The UK’s generational tobacco ban might not work. I’m supporting it anyway.

As the parent of two little girls, I often think about how their childhood is different from mine. The seven-year-old is learning about AI at school. The five-year-old is given internet-based homework every week. And they are both absolutely repulsed by the idea of smoking.

That was not the prevailing sentiment when I was young. My parents smoked. The customers at our family’s restaurant smoked. Cartoon characters smoked. My friends and I would buy little cigarette-box-shaped packets of sugary white sticks and pretend to smoke in the playground. Smoking was a central part of our culture.

Which is why the UK’s recent passing of a generational sales ban on tobacco products feels like such a big deal. As part of the Tobacco and Vapes Act 2026, retailers are prohibited from selling tobacco products to anyone born after January 1, 2009, in perpetuity. It doesn’t matter when those people turn 18—or 38 or 68, for that matter. It will always be illegal to sell to anyone born after that date.

This is what’s described as an “endgame” approach. While many tobacco control strategies—such as taxation or gory imagery—aim to reduce consumption, policies like the UK’s are designed to eliminate it entirely. It’s a new approach, and no one knows whether it will work.

The Maldives was the first country to implement a generational smoking ban, in November last year. It’s too soon to say how that has panned out.

Nor do we know if these laws will even last. In 2022, New Zealand passed a similar generational sales ban as part of a broader anti-smoking law. But it was never enacted—the law was repealed by a new government in February 2024.
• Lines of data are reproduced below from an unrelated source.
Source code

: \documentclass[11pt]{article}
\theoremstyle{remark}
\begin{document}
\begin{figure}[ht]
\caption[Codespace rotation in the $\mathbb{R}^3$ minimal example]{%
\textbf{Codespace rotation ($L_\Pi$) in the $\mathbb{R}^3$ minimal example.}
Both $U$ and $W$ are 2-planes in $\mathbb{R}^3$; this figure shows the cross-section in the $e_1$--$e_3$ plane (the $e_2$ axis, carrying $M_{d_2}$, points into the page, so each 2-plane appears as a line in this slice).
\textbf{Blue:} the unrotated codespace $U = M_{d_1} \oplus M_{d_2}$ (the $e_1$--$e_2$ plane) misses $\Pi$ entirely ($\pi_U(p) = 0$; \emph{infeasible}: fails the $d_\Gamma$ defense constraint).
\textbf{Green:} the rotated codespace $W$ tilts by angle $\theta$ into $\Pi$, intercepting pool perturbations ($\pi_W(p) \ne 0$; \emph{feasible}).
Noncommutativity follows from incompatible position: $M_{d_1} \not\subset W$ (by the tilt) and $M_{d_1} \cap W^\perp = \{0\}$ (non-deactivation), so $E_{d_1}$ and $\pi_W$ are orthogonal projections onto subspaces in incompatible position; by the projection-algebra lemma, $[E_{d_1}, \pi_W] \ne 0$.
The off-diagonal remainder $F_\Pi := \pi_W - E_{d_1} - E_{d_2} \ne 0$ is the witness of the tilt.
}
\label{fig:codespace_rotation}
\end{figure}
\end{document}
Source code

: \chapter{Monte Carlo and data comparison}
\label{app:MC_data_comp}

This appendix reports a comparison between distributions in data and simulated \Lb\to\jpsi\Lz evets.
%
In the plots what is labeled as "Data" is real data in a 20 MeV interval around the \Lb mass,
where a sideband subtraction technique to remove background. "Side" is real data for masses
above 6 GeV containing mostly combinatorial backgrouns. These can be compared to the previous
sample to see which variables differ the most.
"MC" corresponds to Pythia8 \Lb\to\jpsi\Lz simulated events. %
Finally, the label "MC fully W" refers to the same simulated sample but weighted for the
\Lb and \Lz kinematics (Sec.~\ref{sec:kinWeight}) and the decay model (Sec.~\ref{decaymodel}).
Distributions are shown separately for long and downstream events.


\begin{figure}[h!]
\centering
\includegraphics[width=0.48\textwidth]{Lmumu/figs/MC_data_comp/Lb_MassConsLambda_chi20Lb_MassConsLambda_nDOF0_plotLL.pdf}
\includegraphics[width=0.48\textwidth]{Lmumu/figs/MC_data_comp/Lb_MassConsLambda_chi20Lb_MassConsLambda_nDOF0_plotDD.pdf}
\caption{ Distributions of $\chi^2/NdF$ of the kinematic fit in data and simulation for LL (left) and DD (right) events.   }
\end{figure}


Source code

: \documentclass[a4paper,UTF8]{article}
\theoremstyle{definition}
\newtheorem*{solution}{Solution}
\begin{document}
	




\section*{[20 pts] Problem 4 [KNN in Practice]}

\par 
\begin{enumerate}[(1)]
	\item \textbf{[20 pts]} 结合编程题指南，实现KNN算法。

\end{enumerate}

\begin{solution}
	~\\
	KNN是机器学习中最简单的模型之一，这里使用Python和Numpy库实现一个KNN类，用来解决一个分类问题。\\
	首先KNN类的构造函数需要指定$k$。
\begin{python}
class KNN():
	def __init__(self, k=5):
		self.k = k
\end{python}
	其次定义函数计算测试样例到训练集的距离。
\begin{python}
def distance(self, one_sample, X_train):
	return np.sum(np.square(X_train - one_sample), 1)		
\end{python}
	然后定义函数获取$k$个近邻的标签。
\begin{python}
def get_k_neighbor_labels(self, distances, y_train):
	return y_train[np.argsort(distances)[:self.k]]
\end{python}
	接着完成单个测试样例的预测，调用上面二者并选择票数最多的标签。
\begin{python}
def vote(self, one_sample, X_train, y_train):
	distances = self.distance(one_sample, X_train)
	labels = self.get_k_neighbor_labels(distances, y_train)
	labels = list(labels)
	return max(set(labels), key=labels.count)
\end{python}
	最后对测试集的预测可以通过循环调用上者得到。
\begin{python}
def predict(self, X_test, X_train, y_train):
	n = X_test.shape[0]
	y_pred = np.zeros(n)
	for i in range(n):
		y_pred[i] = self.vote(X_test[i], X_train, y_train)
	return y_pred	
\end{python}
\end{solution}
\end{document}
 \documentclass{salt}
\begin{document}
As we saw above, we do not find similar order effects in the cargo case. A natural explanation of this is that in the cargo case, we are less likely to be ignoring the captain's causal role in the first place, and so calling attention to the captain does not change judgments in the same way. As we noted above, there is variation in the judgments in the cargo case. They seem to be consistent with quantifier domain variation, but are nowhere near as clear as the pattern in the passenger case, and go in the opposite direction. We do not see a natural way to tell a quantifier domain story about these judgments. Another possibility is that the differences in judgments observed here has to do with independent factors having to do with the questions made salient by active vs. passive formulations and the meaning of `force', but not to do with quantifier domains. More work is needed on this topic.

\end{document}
In the UK, both major parties support the ban. But Nigel Farage, whose right-wing party has seen a recent surge in support, has promised that “the generational smoking ban will not last long if Reform gets the chance to start rebuilding our mismanaged country.”

Chris Bostic, an attorney and former policy director for the advocacy group Action on Smoking and Health, says he and his colleagues began promoting the idea of a generational ban in the United States 11 years ago. Back then, they struggled to win support, even from major health charities. “People said we were crazy … [and] that this was impossible,” he says. Opponents argued that bans would infringe on personal freedoms.

“The public health argument is: Well, what about freedom from addiction?” says Britta Matthes, a tobacco control researcher at the University of Bath in the UK. Most people who smoke began when they were teenagers, want to quit, and wish they’d never started. Tobacco is arguably the most harmful consumer product of all time. It will kill half its users who don’t quit, according to the World Health Organization.

It also kills people who don’t smoke. Of the 7 million who die from tobacco every year, 1.6 million are nonsmokers who were exposed to secondhand smoke, according to the WHO.

Generational sales bans are a long-term strategy that will only protect future smokers. Most experts agree that people who already smoke should be a main consideration for any policy, and that a multipronged approach is probably the best way to go. Janet Hoek at the University of Otago, who has explored tobacco control policies in New Zealand, believes that enforcing very low limits on nicotine levels and banning filters—an environmental scourge that does not make smoking safer, as many people believe—might be a “powerful combination,” for example.

But preventing teenagers from starting to smoke in the first place is an enticing prospect, even among the majority of people who smoke. And it’s starting to look a lot less radical.

The US has quietly been making progress on a smaller scale. Since 2021, Brookline, a town in the Boston area, has banned the sale of tobacco products to anyone born after January 1, 2000. The idea has spread. Today there are 23 towns in Massachusetts with similar bans, says Bostic. Nine towns across Minnesota, New York, and California have implemented other endgame policies.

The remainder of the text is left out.